ELGL pop up conferences are on September 22, 2017 in
Charlotte, NC; Kansas City, MO; Dallas, TX; and Portland, OR.

Four conferences in four states on one day?!

We know that conference travel can be challenging, so we strategically pick locations across the country so ELGL members can come together for one day of local gov learning and friendship.

All conference locations have creative and interesting agendas under the theme “stuff you should have learned in school.” Let’s face it: for some of us, MPA or MURP school was a long time ago. And even if grad school isn’t that far in your rearview, the topics and trends in local government are constantly changing. The #ELGLPopUps will give you unique perspectives into some of the most topical local government challenges.

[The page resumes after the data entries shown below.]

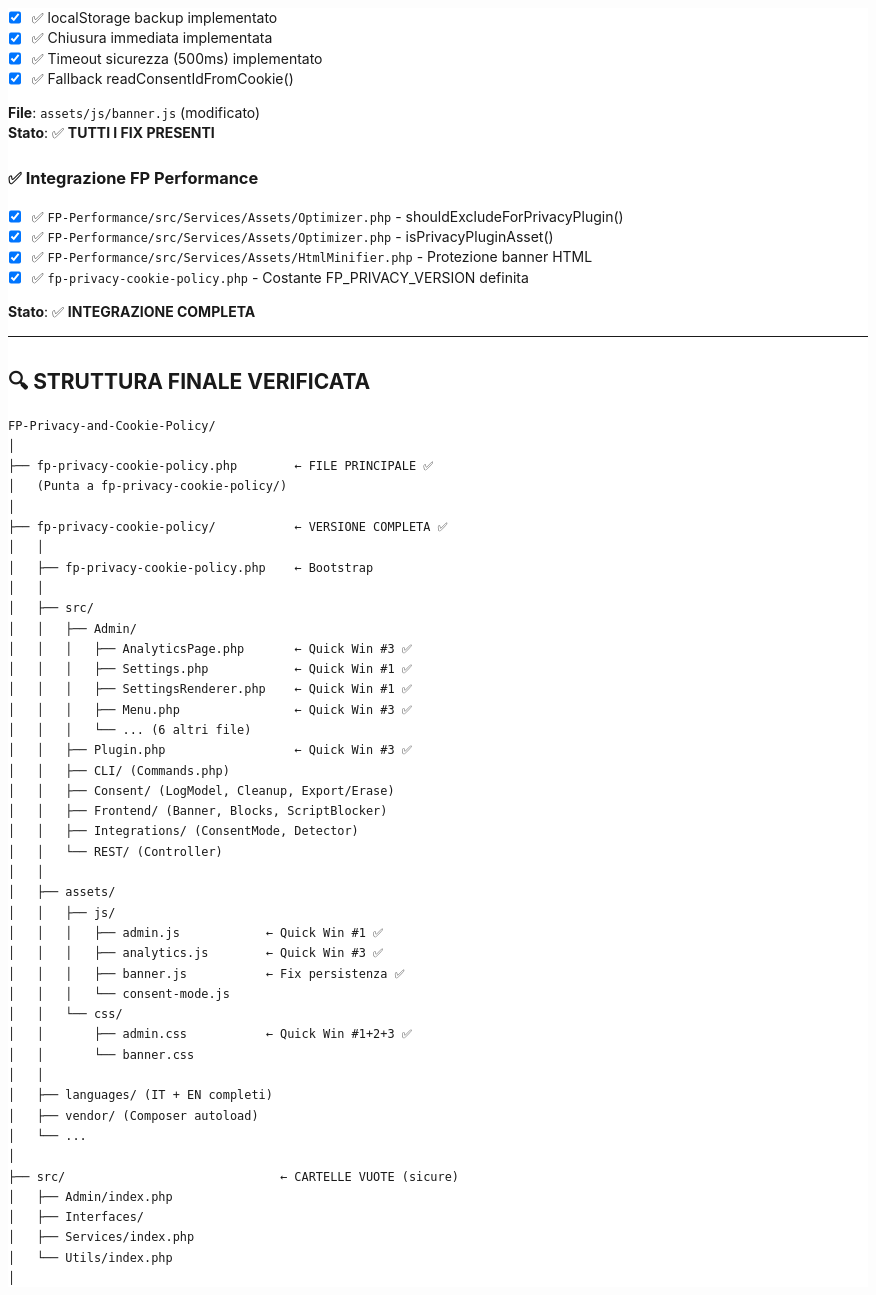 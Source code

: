 - [x] ✅ localStorage backup implementato
- [x] ✅ Chiusura immediata implementata
- [x] ✅ Timeout sicurezza (500ms) implementato
- [x] ✅ Fallback readConsentIdFromCookie()

**File**: `assets/js/banner.js` (modificato)  
**Stato**: ✅ **TUTTI I FIX PRESENTI**

### ✅ Integrazione FP Performance

- [x] ✅ `FP-Performance/src/Services/Assets/Optimizer.php` - shouldExcludeForPrivacyPlugin()
- [x] ✅ `FP-Performance/src/Services/Assets/Optimizer.php` - isPrivacyPluginAsset()
- [x] ✅ `FP-Performance/src/Services/Assets/HtmlMinifier.php` - Protezione banner HTML
- [x] ✅ `fp-privacy-cookie-policy.php` - Costante FP_PRIVACY_VERSION definita

**Stato**: ✅ **INTEGRAZIONE COMPLETA**

---

## 🔍 STRUTTURA FINALE VERIFICATA

```
FP-Privacy-and-Cookie-Policy/
│
├── fp-privacy-cookie-policy.php        ← FILE PRINCIPALE ✅
│   (Punta a fp-privacy-cookie-policy/) 
│
├── fp-privacy-cookie-policy/           ← VERSIONE COMPLETA ✅
│   │
│   ├── fp-privacy-cookie-policy.php    ← Bootstrap
│   │
│   ├── src/
│   │   ├── Admin/
│   │   │   ├── AnalyticsPage.php       ← Quick Win #3 ✅
│   │   │   ├── Settings.php            ← Quick Win #1 ✅
│   │   │   ├── SettingsRenderer.php    ← Quick Win #1 ✅
│   │   │   ├── Menu.php                ← Quick Win #3 ✅
│   │   │   └── ... (6 altri file)
│   │   ├── Plugin.php                  ← Quick Win #3 ✅
│   │   ├── CLI/ (Commands.php)
│   │   ├── Consent/ (LogModel, Cleanup, Export/Erase)
│   │   ├── Frontend/ (Banner, Blocks, ScriptBlocker)
│   │   ├── Integrations/ (ConsentMode, Detector)
│   │   └── REST/ (Controller)
│   │
│   ├── assets/
│   │   ├── js/
│   │   │   ├── admin.js            ← Quick Win #1 ✅
│   │   │   ├── analytics.js        ← Quick Win #3 ✅
│   │   │   ├── banner.js           ← Fix persistenza ✅
│   │   │   └── consent-mode.js
│   │   └── css/
│   │       ├── admin.css           ← Quick Win #1+2+3 ✅
│   │       └── banner.css
│   │
│   ├── languages/ (IT + EN completi)
│   ├── vendor/ (Composer autoload)
│   └── ...
│
├── src/                              ← CARTELLE VUOTE (sicure)
│   ├── Admin/index.php
│   ├── Interfaces/
│   ├── Services/index.php
│   └── Utils/index.php
│
```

Your ticket to an #ELGLPopUp is $25/students, $50/ELGL members, and $75/non members (includes ELGL membership). This price includes coffee, lunch, and a social hour, thanks to our generous sponsors and creative #ELGLPopUps planning teams in each location.

Registration is now open!

Registration is now open!

Want to sponsor the best local government conferences, coast to coast? Check out these sponsor options.

Portland, Oregon Agenda

9:00 – 9:40

How to Build a Local Government Equity Strategy

Learn from Jen Lleras Van Der Haeghen, City of Eugene, about how to build equity and inclusion into every level of your local government organization.

10:00 – 10:40

How Local Governments Are Getting SaaS-y

Rebecca Woodbury, City of San Rafael will learn how local governments are using software as a service to move operations forward in communities across the country. Luke Fretwell, Rachel Keyser, and Autumn Carter will provide industry perspective to this panel.

11:00 – 11:40

How To Reinvent Your Local Government Agency & Shift Organizational Culture

Jared Weiner from Prosper Portland and Sarah Medary from the City of Eugene will tell their stories about how their organizations made substantial and significant shifts to evolve and adapt into the 21st century.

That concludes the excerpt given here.